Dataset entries
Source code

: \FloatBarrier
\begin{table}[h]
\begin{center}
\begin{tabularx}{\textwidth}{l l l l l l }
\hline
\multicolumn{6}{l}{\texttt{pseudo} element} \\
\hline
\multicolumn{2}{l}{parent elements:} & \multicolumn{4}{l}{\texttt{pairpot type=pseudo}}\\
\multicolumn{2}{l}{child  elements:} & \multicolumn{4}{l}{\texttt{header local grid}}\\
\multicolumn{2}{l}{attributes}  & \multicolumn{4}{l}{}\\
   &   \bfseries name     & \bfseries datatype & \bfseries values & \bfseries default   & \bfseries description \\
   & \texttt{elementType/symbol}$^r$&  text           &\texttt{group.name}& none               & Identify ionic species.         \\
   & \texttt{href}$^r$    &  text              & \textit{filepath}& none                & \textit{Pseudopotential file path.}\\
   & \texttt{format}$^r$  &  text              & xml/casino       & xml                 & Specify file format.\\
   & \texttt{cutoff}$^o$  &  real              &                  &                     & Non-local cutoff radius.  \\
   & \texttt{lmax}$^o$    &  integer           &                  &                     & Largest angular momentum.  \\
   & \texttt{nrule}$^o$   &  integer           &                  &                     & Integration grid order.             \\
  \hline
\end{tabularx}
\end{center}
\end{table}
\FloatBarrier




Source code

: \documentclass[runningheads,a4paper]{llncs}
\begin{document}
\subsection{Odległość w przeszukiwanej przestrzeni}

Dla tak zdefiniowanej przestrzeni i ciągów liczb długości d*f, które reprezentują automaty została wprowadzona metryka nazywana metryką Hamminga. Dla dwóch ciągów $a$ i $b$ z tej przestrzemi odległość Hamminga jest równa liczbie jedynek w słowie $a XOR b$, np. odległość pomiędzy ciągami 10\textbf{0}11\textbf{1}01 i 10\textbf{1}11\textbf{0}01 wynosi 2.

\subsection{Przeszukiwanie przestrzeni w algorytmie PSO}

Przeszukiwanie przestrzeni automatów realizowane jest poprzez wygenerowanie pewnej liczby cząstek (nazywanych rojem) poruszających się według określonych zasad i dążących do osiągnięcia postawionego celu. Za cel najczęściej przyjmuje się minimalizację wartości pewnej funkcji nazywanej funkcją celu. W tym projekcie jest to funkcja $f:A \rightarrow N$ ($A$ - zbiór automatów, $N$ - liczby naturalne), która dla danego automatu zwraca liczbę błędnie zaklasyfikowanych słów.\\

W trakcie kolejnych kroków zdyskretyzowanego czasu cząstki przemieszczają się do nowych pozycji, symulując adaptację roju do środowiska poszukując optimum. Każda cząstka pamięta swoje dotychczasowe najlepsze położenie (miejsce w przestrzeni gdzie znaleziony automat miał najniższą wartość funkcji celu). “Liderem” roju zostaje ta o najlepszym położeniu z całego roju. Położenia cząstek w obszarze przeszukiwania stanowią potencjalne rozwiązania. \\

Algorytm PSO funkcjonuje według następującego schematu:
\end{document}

Problem details
Each line of the data above is to be set down exactly.

Response to the exercise
Source code

: \FloatBarrier
\begin{table}[h]
\begin{center}
\begin{tabularx}{\textwidth}{l l l l l l }
\hline
\multicolumn{6}{l}{\texttt{pseudo} element} \\
\hline
\multicolumn{2}{l}{parent elements:} & \multicolumn{4}{l}{\texttt{pairpot type=pseudo}}\\
\multicolumn{2}{l}{child  elements:} & \multicolumn{4}{l}{\texttt{header local grid}}\\
\multicolumn{2}{l}{attributes}  & \multicolumn{4}{l}{}\\
   &   \bfseries name     & \bfseries datatype & \bfseries values & \bfseries default   & \bfseries description \\
   & \texttt{elementType/symbol}$^r$&  text           &\texttt{group.name}& none               & Identify ionic species.         \\
   & \texttt{href}$^r$    &  text              & \textit{filepath}& none                & \textit{Pseudopotential file path.}\\
   & \texttt{format}$^r$  &  text              & xml/casino       & xml                 & Specify file format.\\
   & \texttt{cutoff}$^o$  &  real              &                  &                     & Non-local cutoff radius.  \\
   & \texttt{lmax}$^o$    &  integer           &                  &                     & Largest angular momentum.  \\
   & \texttt{nrule}$^o$   &  integer           &                  &                     & Integration grid order.             \\
  \hline
\end{tabularx}
\end{center}
\end{table}
\FloatBarrier




Source code

: \documentclass[runningheads,a4paper]{llncs}
\begin{document}
\subsection{Odległość w przeszukiwanej przestrzeni}

Dla tak zdefiniowanej przestrzeni i ciągów liczb długości d*f, które reprezentują automaty została wprowadzona metryka nazywana metryką Hamminga. Dla dwóch ciągów $a$ i $b$ z tej przestrzemi odległość Hamminga jest równa liczbie jedynek w słowie $a XOR b$, np. odległość pomiędzy ciągami 10\textbf{0}11\textbf{1}01 i 10\textbf{1}11\textbf{0}01 wynosi 2.

\subsection{Przeszukiwanie przestrzeni w algorytmie PSO}

Przeszukiwanie przestrzeni automatów realizowane jest poprzez wygenerowanie pewnej liczby cząstek (nazywanych rojem) poruszających się według określonych zasad i dążących do osiągnięcia postawionego celu. Za cel najczęściej przyjmuje się minimalizację wartości pewnej funkcji nazywanej funkcją celu. W tym projekcie jest to funkcja $f:A \rightarrow N$ ($A$ - zbiór automatów, $N$ - liczby naturalne), która dla danego automatu zwraca liczbę błędnie zaklasyfikowanych słów.\\

W trakcie kolejnych kroków zdyskretyzowanego czasu cząstki przemieszczają się do nowych pozycji, symulując adaptację roju do środowiska poszukując optimum. Każda cząstka pamięta swoje dotychczasowe najlepsze położenie (miejsce w przestrzeni gdzie znaleziony automat miał najniższą wartość funkcji celu). “Liderem” roju zostaje ta o najlepszym położeniu z całego roju. Położenia cząstek w obszarze przeszukiwania stanowią potencjalne rozwiązania. \\

Algorytm PSO funkcjonuje według następującego schematu:
\end{document}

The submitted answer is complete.